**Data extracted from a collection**
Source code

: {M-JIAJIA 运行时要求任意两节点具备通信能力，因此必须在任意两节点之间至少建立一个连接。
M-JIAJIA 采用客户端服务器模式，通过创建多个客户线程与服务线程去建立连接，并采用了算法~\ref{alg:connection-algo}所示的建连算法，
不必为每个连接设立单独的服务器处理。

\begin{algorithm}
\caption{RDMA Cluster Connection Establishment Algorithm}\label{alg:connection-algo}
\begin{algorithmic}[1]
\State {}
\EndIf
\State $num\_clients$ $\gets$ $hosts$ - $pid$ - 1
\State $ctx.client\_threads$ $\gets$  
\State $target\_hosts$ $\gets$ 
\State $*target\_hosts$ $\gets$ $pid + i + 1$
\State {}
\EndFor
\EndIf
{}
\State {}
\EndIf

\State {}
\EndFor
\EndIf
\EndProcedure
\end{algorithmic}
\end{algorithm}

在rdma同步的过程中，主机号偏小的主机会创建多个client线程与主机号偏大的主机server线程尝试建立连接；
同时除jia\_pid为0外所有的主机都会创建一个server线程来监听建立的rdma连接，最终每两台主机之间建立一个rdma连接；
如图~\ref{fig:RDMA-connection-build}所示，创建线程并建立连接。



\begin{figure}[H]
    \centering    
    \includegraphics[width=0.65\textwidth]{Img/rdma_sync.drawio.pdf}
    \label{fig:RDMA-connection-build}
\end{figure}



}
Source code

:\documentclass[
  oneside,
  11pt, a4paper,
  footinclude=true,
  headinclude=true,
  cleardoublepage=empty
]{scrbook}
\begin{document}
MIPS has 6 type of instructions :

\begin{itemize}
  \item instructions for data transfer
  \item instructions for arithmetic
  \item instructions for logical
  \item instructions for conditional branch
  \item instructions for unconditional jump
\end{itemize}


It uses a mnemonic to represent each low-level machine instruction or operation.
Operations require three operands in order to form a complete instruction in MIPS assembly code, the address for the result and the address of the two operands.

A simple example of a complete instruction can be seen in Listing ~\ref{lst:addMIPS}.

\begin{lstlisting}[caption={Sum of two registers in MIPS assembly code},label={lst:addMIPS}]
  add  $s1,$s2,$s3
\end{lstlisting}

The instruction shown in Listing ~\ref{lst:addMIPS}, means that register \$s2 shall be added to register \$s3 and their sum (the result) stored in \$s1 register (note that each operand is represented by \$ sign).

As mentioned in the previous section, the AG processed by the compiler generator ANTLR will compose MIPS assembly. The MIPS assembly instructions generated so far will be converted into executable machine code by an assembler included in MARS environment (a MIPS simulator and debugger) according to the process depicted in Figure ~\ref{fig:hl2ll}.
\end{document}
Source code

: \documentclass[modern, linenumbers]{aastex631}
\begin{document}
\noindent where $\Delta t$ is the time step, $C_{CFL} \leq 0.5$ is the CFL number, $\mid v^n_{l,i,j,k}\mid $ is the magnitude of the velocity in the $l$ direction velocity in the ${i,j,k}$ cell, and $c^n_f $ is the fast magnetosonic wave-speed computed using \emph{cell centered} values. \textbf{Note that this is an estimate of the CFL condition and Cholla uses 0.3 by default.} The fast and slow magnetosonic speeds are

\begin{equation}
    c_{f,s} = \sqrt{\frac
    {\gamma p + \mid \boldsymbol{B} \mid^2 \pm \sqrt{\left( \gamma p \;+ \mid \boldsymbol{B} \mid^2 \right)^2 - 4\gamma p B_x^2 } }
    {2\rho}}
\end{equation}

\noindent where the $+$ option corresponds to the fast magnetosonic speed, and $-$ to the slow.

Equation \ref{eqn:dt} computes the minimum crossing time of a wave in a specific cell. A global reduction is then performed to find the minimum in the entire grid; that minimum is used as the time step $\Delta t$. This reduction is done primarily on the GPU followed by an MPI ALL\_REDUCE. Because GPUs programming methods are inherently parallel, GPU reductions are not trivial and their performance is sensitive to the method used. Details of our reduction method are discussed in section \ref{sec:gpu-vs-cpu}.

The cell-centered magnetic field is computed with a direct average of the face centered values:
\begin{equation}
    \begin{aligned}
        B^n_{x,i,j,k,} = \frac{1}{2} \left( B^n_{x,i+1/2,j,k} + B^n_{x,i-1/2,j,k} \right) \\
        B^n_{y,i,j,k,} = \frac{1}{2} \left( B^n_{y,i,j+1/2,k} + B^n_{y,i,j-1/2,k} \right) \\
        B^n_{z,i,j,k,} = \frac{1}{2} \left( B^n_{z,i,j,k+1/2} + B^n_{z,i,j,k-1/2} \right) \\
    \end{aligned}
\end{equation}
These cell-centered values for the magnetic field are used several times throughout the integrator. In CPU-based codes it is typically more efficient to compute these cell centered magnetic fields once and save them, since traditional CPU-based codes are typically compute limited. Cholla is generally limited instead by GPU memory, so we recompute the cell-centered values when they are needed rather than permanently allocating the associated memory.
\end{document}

---

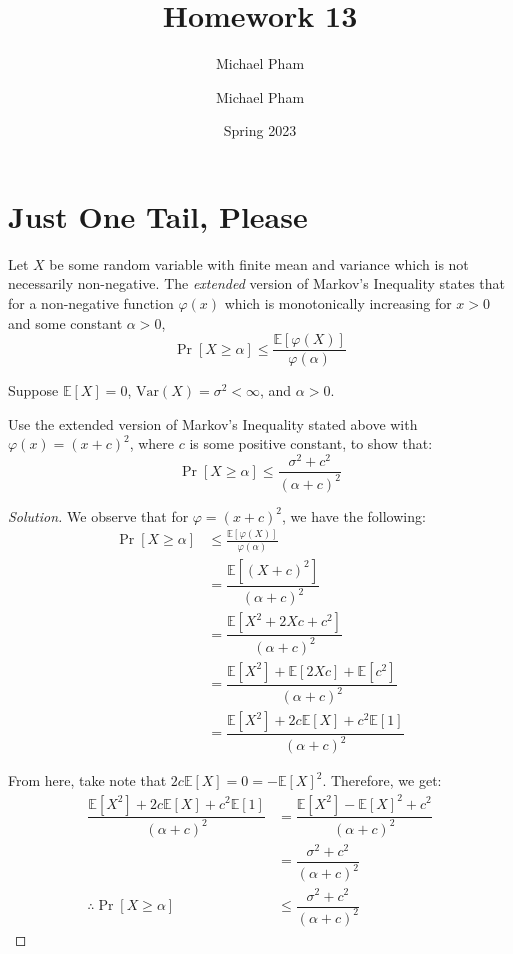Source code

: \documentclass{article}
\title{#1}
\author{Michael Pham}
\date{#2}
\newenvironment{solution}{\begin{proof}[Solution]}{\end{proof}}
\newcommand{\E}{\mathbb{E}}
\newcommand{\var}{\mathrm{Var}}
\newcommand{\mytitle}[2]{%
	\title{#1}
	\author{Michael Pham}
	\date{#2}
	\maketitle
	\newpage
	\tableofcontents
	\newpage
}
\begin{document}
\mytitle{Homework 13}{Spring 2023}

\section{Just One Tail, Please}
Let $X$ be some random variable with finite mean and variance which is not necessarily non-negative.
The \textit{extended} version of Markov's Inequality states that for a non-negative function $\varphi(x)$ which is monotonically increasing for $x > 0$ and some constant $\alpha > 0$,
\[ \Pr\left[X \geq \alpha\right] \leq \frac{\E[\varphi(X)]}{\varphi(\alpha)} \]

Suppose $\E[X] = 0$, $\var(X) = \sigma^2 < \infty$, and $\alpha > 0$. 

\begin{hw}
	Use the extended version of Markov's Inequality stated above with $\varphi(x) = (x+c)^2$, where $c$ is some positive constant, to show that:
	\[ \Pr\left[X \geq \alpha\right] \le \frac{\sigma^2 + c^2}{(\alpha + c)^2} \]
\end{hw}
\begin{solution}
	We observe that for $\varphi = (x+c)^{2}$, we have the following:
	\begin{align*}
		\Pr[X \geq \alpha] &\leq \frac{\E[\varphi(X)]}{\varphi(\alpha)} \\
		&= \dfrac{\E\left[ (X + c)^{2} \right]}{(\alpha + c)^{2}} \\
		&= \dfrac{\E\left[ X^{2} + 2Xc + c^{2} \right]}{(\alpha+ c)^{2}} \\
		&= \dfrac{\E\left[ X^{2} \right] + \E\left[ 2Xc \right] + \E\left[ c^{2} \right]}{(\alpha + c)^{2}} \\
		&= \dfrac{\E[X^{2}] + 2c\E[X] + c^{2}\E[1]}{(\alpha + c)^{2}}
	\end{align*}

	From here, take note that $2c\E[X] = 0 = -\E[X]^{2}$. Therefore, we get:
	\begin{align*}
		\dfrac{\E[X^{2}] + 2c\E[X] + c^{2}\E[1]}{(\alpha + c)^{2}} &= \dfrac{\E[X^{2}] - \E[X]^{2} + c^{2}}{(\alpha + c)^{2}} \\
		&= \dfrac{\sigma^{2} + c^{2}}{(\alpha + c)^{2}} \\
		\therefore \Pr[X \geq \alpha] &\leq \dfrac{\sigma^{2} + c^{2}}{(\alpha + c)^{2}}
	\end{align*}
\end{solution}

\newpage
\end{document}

**WHAT THE EXERCISE ASKS**
Lines with the word "algorithmic": report how many there are in the entries, as a bare number.

**OUTPUT BELOW**
2